9)  Heterodoxy to signal that you're not insane.  The smart debtist needs to acknowledge that some of their allies might be making some crazy-ass arguments that undermine their overall argument.  Rhetorically distancing one's self from these people is a smart move. 

How do Hubbard and Kane do?  Very well, as they devote a considerable amount of their op-ed to discredit the "starve-the-beast" argument in favor of tax cuts. A full point!   

10)  Propose crazy-ass plan to solve the problem.

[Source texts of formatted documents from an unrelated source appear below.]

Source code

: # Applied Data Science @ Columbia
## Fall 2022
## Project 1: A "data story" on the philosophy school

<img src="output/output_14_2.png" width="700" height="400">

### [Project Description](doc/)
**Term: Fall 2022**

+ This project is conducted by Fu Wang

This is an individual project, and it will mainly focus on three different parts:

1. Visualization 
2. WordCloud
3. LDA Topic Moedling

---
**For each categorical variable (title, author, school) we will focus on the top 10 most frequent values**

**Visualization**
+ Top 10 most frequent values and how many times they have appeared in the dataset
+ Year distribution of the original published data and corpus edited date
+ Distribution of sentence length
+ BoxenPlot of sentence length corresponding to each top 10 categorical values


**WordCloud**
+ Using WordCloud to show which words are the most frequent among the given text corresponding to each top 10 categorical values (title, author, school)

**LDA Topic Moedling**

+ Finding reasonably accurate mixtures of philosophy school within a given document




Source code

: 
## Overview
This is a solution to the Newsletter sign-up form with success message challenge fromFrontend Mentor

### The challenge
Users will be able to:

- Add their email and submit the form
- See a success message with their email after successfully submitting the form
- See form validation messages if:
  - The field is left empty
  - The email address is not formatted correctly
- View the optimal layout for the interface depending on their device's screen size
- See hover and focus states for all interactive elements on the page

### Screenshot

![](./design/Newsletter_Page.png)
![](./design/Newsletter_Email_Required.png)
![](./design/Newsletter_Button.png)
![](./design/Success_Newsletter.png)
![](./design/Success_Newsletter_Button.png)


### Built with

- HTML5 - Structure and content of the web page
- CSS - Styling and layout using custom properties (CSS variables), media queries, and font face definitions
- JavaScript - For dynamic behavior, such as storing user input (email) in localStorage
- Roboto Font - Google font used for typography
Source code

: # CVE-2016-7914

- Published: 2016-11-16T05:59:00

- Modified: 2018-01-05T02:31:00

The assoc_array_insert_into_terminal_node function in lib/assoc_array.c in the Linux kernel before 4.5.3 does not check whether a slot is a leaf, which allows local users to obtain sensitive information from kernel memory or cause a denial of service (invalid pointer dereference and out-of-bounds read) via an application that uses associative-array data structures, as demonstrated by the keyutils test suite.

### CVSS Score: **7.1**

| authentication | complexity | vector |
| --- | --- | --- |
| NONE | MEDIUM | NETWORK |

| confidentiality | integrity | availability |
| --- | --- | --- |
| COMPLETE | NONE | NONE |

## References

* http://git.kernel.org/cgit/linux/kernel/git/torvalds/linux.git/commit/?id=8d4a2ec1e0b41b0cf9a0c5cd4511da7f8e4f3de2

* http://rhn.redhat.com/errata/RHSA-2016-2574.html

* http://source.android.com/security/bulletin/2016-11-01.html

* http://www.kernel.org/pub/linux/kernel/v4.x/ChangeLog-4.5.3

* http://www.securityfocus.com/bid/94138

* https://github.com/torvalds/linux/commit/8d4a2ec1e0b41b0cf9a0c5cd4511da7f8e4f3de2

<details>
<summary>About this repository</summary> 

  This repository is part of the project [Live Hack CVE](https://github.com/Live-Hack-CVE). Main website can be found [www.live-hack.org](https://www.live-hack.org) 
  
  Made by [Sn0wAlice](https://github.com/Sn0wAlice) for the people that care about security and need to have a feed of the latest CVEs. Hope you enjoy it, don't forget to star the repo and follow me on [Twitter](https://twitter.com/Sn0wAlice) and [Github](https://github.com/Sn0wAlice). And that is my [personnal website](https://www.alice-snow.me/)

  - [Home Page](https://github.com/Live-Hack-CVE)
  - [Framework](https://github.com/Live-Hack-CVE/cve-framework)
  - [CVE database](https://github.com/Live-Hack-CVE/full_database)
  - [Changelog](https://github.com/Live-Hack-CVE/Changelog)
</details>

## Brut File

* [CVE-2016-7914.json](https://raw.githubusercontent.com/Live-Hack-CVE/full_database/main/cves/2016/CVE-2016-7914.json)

Whether it's cutting the budget deficit by approximately "$250 billion a year over the next four to five years," or something even more radical, debtists can't just complain about the problem, they must propose a solution.  And the more radical the better!  The more "out there" the solution, the more like it seems like the debt problem must be really, really serious. 

How do Hubbard and Kane do?  They close their op-ed with a passionate argument in favor of, "a 28th Amendment to the Constitution requiring a balanced budget."  If I could award them two points, I would. 

So, tallying up the figures, Hubbard and Kane's op-ed gets a seven on the Cassandra Scale.  Very respectable.  Not Niall Ferguson-level hysteria.... but respectable.   

Readers are encouraged to apply the Cassandra scale to past and future debtist arguments to see how well they score.  It's easy and fun! 

UPDATE:  As many have pointed out, it would appear that Cassandra was the wrong name for this scale.  I was looking for a symbolic name of someone who calls out false warnings when there is no emergency, and it would appear picked a name symbolic of the exact opposite of what I intended.  I blame myself -- I should have taken Mythology instead of that Shakespeare course in college. 

Sooo.... readers are warmly encouraged to come up with a better name for this scale.